(15-12-2009, 06:33 PM)Shin Muhammad Wrote: Nagaden itu sama-sama operator, tapi cuman kuat beli bekas. Jadi, sebenernya Nagaden itu sekelas dengan KCJ, dan Nagaden dianggap "shame" di Jepang sendiri aka operator kelas 2.
Ah, KCJ bukan cuman operator tunggal luar Jepang yg impor KRL seken. Sistem metro di Buenos Aires pun pernah juga mengimpor KRL (yang jauh lebih tua) milik Tokyo Metro.

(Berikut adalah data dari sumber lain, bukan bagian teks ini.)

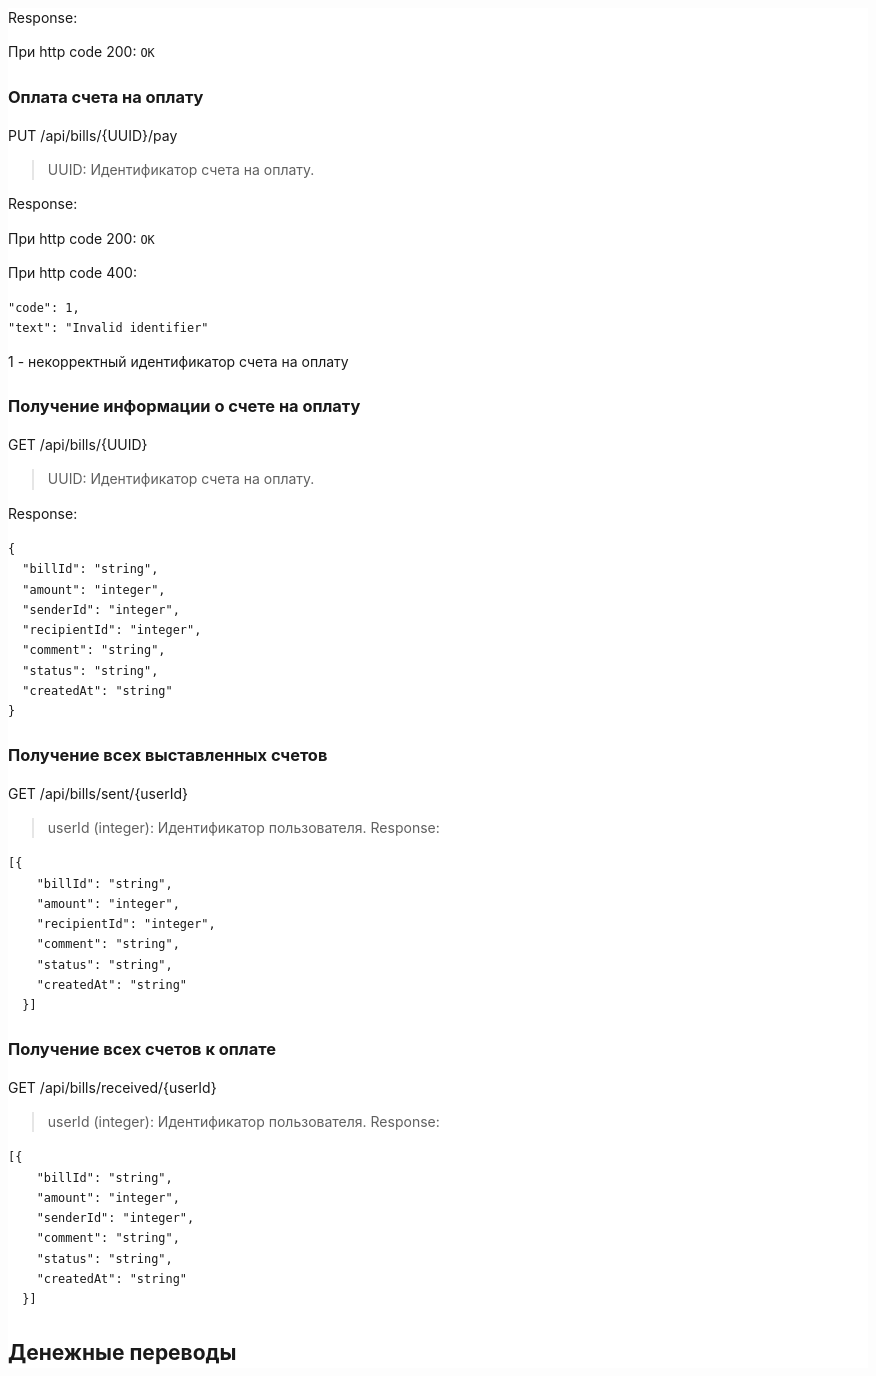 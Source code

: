 Response:

 При http code 200: `OK`

 ### Оплата счета на оплату
PUT /api/bills/{UUID}/pay
>UUID: Идентификатор счета на оплату.

Response:

При http code 200: `OK`

При http code 400: 
```
"code": 1,
"text": "Invalid identifier"
```
1 - некорректный идентификатор счета на оплату
### Получение информации о счете на оплату
GET /api/bills/{UUID}
>UUID: Идентификатор счета на оплату.

Response:
```
{
  "billId": "string",
  "amount": "integer",
  "senderId": "integer",
  "recipientId": "integer",
  "comment": "string",
  "status": "string",
  "createdAt": "string"
}
```

### Получение всех выставленных счетов
GET /api/bills/sent/{userId}
>userId (integer): Идентификатор пользователя.
Response:
```
[{
    "billId": "string",
    "amount": "integer",
    "recipientId": "integer",
    "comment": "string",
    "status": "string",
    "createdAt": "string"
  }]
```
### Получение всех счетов к оплате
GET /api/bills/received/{userId}
>userId (integer): Идентификатор пользователя.
Response:
```
[{
    "billId": "string",
    "amount": "integer",
    "senderId": "integer",
    "comment": "string",
    "status": "string",
    "createdAt": "string"
  }]
```
## Денежные переводы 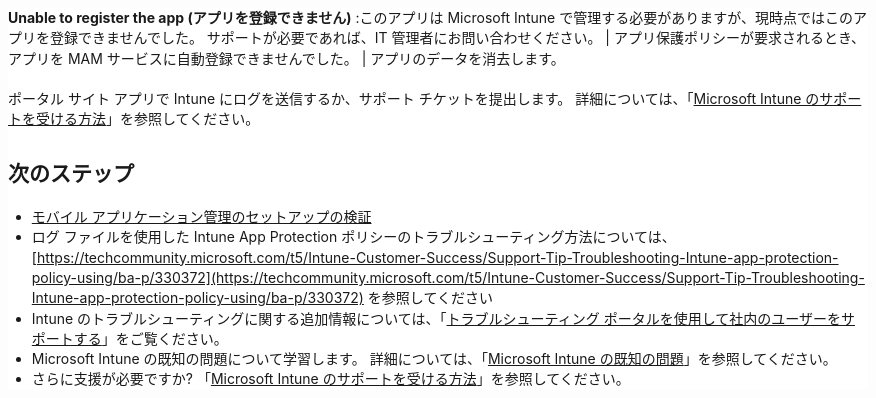 **Unable to register the app (アプリを登録できません)** :このアプリは Microsoft Intune で管理する必要がありますが、現時点ではこのアプリを登録できませんでした。 サポートが必要であれば、IT 管理者にお問い合わせください。 | アプリ保護ポリシーが要求されるとき、アプリを MAM サービスに自動登録できませんでした。 | アプリのデータを消去します。 <br><br> ポータル サイト アプリで Intune にログを送信するか、サポート チケットを提出します。 詳細については、「[Microsoft Intune のサポートを受ける方法](../fundamentals/get-support.md)」を参照してください。

## <a name="next-steps"></a>次のステップ

- [モバイル アプリケーション管理のセットアップの検証](app-protection-policies-validate.md)
- ログ ファイルを使用した Intune App Protection ポリシーのトラブルシューティング方法については、[https://techcommunity.microsoft.com/t5/Intune-Customer-Success/Support-Tip-Troubleshooting-Intune-app-protection-policy-using/ba-p/330372](https://techcommunity.microsoft.com/t5/Intune-Customer-Success/Support-Tip-Troubleshooting-Intune-app-protection-policy-using/ba-p/330372) を参照してください
- Intune のトラブルシューティングに関する追加情報については、「[トラブルシューティング ポータルを使用して社内のユーザーをサポートする](../fundamentals/help-desk-operators.md)」をご覧ください。 
- Microsoft Intune の既知の問題について学習します。 詳細については、「[Microsoft Intune の既知の問題](https://techcommunity.microsoft.com/t5/Intune-Customer-Success/bg-p/IntuneCustomerSuccess)」を参照してください。
- さらに支援が必要ですか? 「[Microsoft Intune のサポートを受ける方法](../fundamentals/get-support.md)」を参照してください。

KRL yang diimpor ke Buenos Aires itu yang seri apa dan gaugenya berapa mm?
Selain Nagaden, ada juga operator kelas 2 lainnya di Jepang yang jadi saingan KCJ dalam pengadaan KRL bekas, yaitu Chichibu, Ueda, Sangi, Kumamoto, dan operator lainnya yang menggunakan sistem "one man service" (yang ada tulisan katakana "wanman/ワンマン" di kabin masinis semua armada keretanya) yang rata-rata armadanya terdiri dari 2-4 gerbong.
"One man service" itu sendiri adalah perjalanan KA yang hanya menggunakan masinis saja aka 1 orang crew, tanpa asistennya.
BTW, bagaimana perkembangan soal JR E203 yang masih menanti kejelasan siapa yang akan memboyongnya?